*** Stored data ***

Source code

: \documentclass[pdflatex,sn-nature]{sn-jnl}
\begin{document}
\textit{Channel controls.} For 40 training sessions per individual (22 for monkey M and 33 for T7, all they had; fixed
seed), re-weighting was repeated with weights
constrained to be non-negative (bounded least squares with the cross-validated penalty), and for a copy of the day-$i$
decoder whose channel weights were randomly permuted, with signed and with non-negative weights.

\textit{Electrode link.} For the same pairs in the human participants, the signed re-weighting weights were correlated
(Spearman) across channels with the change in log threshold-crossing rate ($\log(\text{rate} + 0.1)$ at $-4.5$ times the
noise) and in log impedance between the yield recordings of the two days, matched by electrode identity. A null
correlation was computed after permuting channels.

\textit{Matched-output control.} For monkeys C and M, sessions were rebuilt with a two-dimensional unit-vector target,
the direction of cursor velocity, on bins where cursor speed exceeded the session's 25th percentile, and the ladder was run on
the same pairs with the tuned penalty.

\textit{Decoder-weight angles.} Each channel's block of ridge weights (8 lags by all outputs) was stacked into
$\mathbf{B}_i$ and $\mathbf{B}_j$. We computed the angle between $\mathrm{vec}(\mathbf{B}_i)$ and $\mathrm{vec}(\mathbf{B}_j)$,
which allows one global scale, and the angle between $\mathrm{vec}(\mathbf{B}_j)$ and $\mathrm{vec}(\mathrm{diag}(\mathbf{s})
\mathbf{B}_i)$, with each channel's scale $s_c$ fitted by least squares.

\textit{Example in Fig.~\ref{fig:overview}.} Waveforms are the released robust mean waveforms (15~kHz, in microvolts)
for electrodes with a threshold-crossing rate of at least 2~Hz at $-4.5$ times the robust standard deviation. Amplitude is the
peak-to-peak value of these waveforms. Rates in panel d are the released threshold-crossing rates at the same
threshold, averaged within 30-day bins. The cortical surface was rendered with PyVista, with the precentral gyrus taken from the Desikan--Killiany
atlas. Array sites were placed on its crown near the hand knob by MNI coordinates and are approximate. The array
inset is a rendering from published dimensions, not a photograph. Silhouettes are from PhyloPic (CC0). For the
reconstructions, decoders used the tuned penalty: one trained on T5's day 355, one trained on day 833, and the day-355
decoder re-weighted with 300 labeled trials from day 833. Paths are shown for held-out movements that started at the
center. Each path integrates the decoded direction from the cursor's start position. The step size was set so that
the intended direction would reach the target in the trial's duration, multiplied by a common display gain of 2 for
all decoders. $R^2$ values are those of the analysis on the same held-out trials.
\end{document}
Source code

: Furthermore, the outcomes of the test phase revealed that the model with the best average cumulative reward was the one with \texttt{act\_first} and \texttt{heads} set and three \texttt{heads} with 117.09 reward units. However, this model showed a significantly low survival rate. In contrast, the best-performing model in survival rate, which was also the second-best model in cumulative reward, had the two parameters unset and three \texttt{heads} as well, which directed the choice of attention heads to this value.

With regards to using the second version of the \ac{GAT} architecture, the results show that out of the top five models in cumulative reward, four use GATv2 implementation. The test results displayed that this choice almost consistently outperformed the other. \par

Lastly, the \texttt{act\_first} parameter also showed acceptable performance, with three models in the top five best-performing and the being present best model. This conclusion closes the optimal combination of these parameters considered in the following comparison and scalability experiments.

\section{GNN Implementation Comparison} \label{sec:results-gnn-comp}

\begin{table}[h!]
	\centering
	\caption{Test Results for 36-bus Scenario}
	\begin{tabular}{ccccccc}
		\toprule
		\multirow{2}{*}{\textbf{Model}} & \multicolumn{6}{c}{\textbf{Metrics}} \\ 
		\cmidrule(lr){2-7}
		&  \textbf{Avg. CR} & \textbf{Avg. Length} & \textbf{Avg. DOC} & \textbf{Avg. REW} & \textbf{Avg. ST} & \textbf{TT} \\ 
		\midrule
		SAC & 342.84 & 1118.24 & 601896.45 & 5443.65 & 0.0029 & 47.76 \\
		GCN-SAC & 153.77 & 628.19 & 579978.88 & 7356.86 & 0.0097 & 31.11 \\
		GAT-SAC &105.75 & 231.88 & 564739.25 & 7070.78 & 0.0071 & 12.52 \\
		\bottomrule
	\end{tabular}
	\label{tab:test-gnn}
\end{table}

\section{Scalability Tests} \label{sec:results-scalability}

*** End of Stored data ***

* **What you need to do**: Starting from the records above, filter out all lines except those containing the word "mathrm".

* **Written reply**:
$\mathbf{B}_i$ and $\mathbf{B}_j$. We computed the angle between $\mathrm{vec}(\mathbf{B}_i)$ and $\mathrm{vec}(\mathbf{B}_j)$,
which allows one global scale, and the angle between $\mathrm{vec}(\mathbf{B}_j)$ and $\mathrm{vec}(\mathrm{diag}(\mathbf{s})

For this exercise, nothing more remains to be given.